Experimental protocols, procedures, and strength training regimen have been described previously in details (9) and are therefore only briefly summarized here. The experimental protocol consisted of 15 laboratory sessions over a 7-wk period. Sessions 1 and 2 consisted of familiarization and baseline assessment session, respectively. Sessions 3 to 14 consisted of the 4-wk strength training intervention for the INT group, and session 15 involved the postintervention assessment.
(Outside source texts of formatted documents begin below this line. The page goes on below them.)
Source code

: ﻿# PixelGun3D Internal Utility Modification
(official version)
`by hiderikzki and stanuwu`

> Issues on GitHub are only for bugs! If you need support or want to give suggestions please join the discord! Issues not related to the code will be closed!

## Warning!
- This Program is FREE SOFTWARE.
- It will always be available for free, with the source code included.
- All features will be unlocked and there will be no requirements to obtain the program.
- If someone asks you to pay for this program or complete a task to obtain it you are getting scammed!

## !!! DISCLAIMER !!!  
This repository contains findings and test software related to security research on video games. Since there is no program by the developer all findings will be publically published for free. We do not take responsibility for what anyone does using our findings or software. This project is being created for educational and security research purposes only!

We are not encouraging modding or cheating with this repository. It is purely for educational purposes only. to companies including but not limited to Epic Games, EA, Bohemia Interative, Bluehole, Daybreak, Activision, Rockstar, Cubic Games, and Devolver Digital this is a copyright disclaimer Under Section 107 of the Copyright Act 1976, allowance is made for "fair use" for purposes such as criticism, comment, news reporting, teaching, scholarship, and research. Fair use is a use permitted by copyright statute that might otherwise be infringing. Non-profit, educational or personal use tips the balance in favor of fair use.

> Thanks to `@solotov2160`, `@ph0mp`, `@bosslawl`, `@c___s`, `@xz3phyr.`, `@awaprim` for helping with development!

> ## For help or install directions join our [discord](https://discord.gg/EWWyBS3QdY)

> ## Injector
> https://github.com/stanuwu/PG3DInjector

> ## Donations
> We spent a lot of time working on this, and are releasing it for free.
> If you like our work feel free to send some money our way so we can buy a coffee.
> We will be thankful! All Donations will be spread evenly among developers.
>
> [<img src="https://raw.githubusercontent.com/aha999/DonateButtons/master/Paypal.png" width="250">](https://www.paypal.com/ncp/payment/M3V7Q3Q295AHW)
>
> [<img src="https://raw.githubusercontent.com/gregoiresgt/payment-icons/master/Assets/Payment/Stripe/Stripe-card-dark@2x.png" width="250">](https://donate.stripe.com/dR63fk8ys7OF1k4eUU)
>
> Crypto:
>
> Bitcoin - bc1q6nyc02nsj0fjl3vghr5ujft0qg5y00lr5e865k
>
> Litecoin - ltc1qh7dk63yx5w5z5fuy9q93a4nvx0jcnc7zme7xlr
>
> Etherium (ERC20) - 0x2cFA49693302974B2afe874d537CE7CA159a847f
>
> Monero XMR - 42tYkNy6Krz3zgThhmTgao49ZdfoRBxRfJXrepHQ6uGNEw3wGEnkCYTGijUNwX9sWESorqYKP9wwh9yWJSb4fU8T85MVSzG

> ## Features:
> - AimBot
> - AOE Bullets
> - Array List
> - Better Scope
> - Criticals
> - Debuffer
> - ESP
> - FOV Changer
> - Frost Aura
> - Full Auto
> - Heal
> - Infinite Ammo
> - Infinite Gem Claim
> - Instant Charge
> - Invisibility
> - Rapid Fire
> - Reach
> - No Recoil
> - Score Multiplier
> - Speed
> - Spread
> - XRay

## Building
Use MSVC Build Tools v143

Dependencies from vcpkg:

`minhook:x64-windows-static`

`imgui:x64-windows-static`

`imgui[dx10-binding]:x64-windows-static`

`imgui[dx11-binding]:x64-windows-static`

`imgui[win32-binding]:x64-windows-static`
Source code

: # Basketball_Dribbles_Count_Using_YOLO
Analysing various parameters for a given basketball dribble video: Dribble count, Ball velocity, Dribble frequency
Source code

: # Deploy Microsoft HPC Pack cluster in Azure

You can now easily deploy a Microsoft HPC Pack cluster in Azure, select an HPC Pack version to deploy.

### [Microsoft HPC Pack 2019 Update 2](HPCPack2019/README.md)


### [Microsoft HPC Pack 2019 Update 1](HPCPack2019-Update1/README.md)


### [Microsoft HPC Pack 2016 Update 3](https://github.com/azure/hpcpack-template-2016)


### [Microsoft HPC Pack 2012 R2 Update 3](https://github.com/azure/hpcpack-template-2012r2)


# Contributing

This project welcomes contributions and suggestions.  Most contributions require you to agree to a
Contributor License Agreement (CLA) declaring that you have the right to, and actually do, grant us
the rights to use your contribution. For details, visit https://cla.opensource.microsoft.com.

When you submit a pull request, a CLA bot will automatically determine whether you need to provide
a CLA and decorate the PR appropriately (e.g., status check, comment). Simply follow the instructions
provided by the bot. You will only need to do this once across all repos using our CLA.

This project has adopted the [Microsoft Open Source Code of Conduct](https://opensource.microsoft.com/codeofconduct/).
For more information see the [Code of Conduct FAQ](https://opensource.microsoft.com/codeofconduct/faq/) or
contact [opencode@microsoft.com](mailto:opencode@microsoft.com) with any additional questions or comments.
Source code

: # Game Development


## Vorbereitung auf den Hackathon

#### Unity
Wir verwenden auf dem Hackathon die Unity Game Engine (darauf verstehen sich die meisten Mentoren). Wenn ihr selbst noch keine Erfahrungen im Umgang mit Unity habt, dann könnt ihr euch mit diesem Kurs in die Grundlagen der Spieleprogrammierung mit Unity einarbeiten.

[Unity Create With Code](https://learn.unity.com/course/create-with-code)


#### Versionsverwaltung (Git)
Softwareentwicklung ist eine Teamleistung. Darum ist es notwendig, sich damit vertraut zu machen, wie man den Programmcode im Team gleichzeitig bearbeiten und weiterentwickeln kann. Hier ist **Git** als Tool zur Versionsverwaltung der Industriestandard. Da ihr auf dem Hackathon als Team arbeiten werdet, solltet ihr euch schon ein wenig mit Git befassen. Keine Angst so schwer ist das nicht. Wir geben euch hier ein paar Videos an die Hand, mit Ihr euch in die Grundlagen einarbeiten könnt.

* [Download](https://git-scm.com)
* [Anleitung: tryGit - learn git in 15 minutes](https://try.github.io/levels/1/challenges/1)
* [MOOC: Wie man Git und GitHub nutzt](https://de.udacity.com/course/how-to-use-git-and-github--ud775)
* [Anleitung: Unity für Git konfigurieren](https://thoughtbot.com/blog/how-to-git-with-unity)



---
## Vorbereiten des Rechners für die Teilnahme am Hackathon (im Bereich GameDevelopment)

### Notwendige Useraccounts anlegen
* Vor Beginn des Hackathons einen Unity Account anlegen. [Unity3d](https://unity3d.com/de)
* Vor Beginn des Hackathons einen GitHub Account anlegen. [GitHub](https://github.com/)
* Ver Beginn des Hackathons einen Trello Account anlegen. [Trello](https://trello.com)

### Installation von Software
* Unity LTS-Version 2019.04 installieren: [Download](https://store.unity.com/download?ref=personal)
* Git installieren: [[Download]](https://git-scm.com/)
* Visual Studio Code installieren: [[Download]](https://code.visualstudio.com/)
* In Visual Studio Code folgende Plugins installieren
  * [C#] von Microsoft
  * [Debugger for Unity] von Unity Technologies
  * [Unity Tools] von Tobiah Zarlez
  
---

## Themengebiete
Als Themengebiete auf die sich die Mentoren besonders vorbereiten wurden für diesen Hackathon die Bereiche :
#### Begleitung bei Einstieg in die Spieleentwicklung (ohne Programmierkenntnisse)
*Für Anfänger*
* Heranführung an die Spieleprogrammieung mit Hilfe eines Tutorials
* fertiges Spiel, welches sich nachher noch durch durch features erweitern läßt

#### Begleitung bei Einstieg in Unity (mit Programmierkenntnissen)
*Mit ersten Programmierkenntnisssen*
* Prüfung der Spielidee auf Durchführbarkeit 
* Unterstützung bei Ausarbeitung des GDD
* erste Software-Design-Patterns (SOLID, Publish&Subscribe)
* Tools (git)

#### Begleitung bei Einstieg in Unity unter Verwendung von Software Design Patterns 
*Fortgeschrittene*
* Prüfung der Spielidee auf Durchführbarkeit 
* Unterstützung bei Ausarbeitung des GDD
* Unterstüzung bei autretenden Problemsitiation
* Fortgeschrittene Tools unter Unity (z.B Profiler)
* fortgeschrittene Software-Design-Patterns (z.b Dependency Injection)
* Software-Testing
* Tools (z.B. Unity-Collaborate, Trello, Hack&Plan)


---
The first session involved explanation of the study and familiarization with the experimental setup and testing protocol. In particular, the familiarization session involved maximal voluntary as well as submaximal isometric ankle dorsiflexion of the dominant foot (selected based on a self-report). In addition, a standard health questionnaire was used to evaluate their eligibility to the study, and they were screened for their physical activity habits (IPAQ, short form). After recruitment, and 3 to 5 d after the familiarization session, the participants underwent the main baseline assessment session, which involved the concomitant recordings of muscle force during maximal and submaximal isometric voluntary contractions and HDsEMG recordings from the tibialis anterior muscle.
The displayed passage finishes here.